▶ **TASK DIRECTIONS**: Please quote exactly the lines below from the line containing "- Processes the" to the line containing "- **Bold** to", both lines included, and nothing else.

Saved entries:
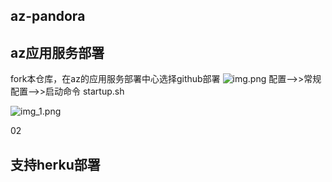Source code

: ## az-pandora
## az应用服务部署
fork本仓库，在az的应用服务部署中心选择github部署
![img.png](img.png)
配置-->>常规配置——>>启动命令 startup.sh

![img_1.png](img_1.png)

02
## 支持herku部署
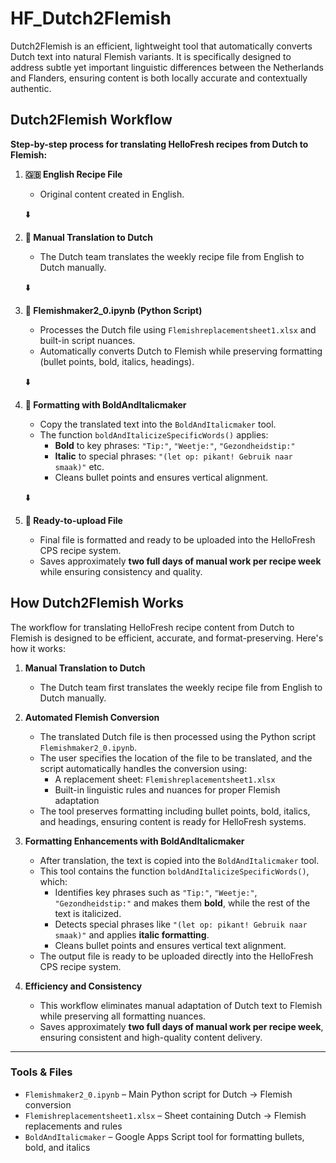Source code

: # HF_Dutch2Flemish
Dutch2Flemish is an efficient, lightweight tool that automatically converts Dutch text into natural Flemish variants. It is specifically designed to address subtle yet important linguistic differences between the Netherlands and Flanders, ensuring content is both locally accurate and contextually authentic.

## Dutch2Flemish Workflow

**Step-by-step process for translating HelloFresh recipes from Dutch to Flemish:**

1. **🇬🇧 English Recipe File**  
   - Original content created in English.

   ⬇️

2. **📝 Manual Translation to Dutch**  
   - The Dutch team translates the weekly recipe file from English to Dutch manually.

   ⬇️

3. **🤖 Flemishmaker2_0.ipynb (Python Script)**  
   - Processes the Dutch file using `Flemishreplacementsheet1.xlsx` and built-in script nuances.  
   - Automatically converts Dutch to Flemish while preserving formatting (bullet points, bold, italics, headings).

   ⬇️

4. **📄 Formatting with BoldAndItalicmaker**  
   - Copy the translated text into the `BoldAndItalicmaker` tool.  
   - The function `boldAndItalicizeSpecificWords()` applies:
     - **Bold** to key phrases: `"Tip:"`, `"Weetje:"`, `"Gezondheidstip:"`  
     - **Italic** to special phrases: `"(let op: pikant! Gebruik naar smaak)"` etc.  
     - Cleans bullet points and ensures vertical alignment.

   ⬇️

5. **🚀 Ready-to-upload File**  
   - Final file is formatted and ready to be uploaded into the HelloFresh CPS recipe system.  
   - Saves approximately **two full days of manual work per recipe week** while ensuring consistency and quality.


## How Dutch2Flemish Works

The workflow for translating HelloFresh recipe content from Dutch to Flemish is designed to be efficient, accurate, and format-preserving. Here's how it works:

1. **Manual Translation to Dutch**  
   - The Dutch team first translates the weekly recipe file from English to Dutch manually.

2. **Automated Flemish Conversion**  
   - The translated Dutch file is then processed using the Python script `Flemishmaker2_0.ipynb`.  
   - The user specifies the location of the file to be translated, and the script automatically handles the conversion using:  
     - A replacement sheet: `Flemishreplacementsheet1.xlsx`  
     - Built-in linguistic rules and nuances for proper Flemish adaptation  
   - The tool preserves formatting including bullet points, bold, italics, and headings, ensuring content is ready for HelloFresh systems.

3. **Formatting Enhancements with BoldAndItalicmaker**  
   - After translation, the text is copied into the `BoldAndItalicmaker` tool.  
   - This tool contains the function `boldAndItalicizeSpecificWords()`, which:  
     - Identifies key phrases such as `"Tip:"`, `"Weetje:"`, `"Gezondheidstip:"` and makes them **bold**, while the rest of the text is italicized.  
     - Detects special phrases like `"(let op: pikant! Gebruik naar smaak)"` and applies **italic formatting**.  
     - Cleans bullet points and ensures vertical text alignment.  
   - The output file is ready to be uploaded directly into the HelloFresh CPS recipe system.

4. **Efficiency and Consistency**  
   - This workflow eliminates manual adaptation of Dutch text to Flemish while preserving all formatting nuances.  
   - Saves approximately **two full days of manual work per recipe week**, ensuring consistent and high-quality content delivery.

---

### Tools & Files

- `Flemishmaker2_0.ipynb` – Main Python script for Dutch → Flemish conversion  
- `Flemishreplacementsheet1.xlsx` – Sheet containing Dutch → Flemish replacements and rules  
- `BoldAndItalicmaker` – Google Apps Script tool for formatting bullets, bold, and italics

▶ **ANSWER BOX**:
   - Processes the Dutch file using `Flemishreplacementsheet1.xlsx` and built-in script nuances.  
   - Automatically converts Dutch to Flemish while preserving formatting (bullet points, bold, italics, headings).

   ⬇️

4. **📄 Formatting with BoldAndItalicmaker**  
   - Copy the translated text into the `BoldAndItalicmaker` tool.  
   - The function `boldAndItalicizeSpecificWords()` applies:
     - **Bold** to key phrases: `"Tip:"`, `"Weetje:"`, `"Gezondheidstip:"`  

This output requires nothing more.